Besides that, I could no longer add minutes on the phone itself. Instead I had to go to the company website and jump through a series of hoops to keep my “service” active. 

Last month, I finally purchased a new phone online. This one included a camera which seemed like a neat feature. After missing me twice,  FedEx finally caught me at home on their final try. Then the fun began.

I actually managed to activate the phone without much trouble, but discovered I couldn’t receive or make any calls as a message advising me to call tech support appeared whenever I tried to use it.

The tech person had me try one thing after another, but finally admitted defeat and said he would send me another phone, asking me to return this one after the latest one arrived. But the phone still had some entertainment value in it as I waited for its replacement.

At 3:30 a.m. the next morning, I received a text message asking, “Shante still with y’all?” I couldn’t make or receive calls, but strangers in search of Shante were still able to reach me.

Along with the text messaging, the camera on the latest phone worked fine, so I took several photos of my Buick and of “Splinters,” the giant wooden bear at the Williams County Fairgrounds in Montpelier. I may not have been able to make calls, but my disabled phone had cool wallpaper.

The replacement phone finally arrived, complete with a broken charger. Since it was a different brand than my old phone or the one it was replacing, it was impossible to charge it. I called tech support again and was told it was about a 15 minute wait. After 31 minutes, I hung up, went to the library and emailed them, asking for a new charger.

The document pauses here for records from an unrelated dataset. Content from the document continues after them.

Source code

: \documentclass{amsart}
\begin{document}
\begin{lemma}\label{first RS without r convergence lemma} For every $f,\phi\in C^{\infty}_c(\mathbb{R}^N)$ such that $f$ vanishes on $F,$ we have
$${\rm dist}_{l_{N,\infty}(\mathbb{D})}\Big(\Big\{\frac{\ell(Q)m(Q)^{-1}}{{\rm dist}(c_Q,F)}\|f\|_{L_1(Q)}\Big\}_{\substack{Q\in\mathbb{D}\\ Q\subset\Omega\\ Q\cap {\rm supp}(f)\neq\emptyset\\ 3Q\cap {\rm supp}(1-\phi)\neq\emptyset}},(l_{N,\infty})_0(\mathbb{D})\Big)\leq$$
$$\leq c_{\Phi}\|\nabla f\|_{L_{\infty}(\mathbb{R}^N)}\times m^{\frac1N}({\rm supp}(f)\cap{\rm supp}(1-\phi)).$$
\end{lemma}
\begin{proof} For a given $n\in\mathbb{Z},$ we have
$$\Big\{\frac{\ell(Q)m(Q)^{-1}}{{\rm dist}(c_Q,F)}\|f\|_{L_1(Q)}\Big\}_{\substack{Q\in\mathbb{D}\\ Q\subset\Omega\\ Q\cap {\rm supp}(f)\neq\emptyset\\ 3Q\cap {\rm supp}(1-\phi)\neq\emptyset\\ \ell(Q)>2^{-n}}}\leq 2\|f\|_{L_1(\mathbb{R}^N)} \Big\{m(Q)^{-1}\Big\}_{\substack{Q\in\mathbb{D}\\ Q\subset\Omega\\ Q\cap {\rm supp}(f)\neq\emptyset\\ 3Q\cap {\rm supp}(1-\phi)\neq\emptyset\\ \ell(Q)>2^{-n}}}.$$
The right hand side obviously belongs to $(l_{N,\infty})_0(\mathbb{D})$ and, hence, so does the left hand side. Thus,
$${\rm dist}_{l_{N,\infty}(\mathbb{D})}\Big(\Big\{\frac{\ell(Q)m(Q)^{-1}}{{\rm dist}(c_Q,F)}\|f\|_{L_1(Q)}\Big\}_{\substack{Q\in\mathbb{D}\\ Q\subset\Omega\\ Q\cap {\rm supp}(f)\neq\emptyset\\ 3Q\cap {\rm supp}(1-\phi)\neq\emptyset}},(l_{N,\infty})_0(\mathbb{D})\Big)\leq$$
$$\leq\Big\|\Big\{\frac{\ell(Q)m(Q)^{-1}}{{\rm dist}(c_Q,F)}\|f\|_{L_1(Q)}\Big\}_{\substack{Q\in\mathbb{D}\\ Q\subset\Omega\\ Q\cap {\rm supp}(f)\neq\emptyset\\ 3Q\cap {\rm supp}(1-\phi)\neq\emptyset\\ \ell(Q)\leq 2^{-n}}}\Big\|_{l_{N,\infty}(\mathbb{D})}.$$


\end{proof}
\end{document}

The next morning, tech support called me. I can’t begin to tell you how tempting it was to put them on hold, then go grocery shopping or something. Instead, I took several minutes convincing the tech lady that I couldn’t turn on the phone and give them the phone number because it had no power.

She finally understood that I wouldn’t be able to turn the phone on until I had a working charger to charge it with and promised to send one to me. Six days later it arrived, inside a FedEx 2-day envelope with an “urgent” sticker on it. The 2-day package had taken five days to arrive from Indiana. Go, FedEx!

Once charged, the new phone seemed to work fine and all that remained was for me to return the previous one in the envelope provided.

The next morning, shortly before 6 a.m., I heard a short ring coming from my living room. Over the next 15 minutes, I heard it four more times. Figuring someone was texting my latest phone (Shante, perhaps?), I went out for a look.

I couldn’t find any messages, then I heard another ring—coming from inside the sealed envelope ready to mail back to the cell phone company. I carefully opened the package and found it was the low battery alarm going off. I changed the phone setting to “silent” and resealed the package.

As soon as I set the envelope down, it started squirming as if it was alive and I heard what I recognized from other phones as the “vibrate” feature. Not wanting to ruin the envelope, I decided to mail it and hope for the best.

I had planned to explain the situation to Postmaster Davis when I took the package in, but arriving after hours, I just put it in the out-of-town mailbox and said goodbye.

My only worry now is that I’ll soon receive a visit from Homeland Security regarding a quivering envelope with my return address on it. I wonder if I can make a cell phone call from Guantanamo Bay?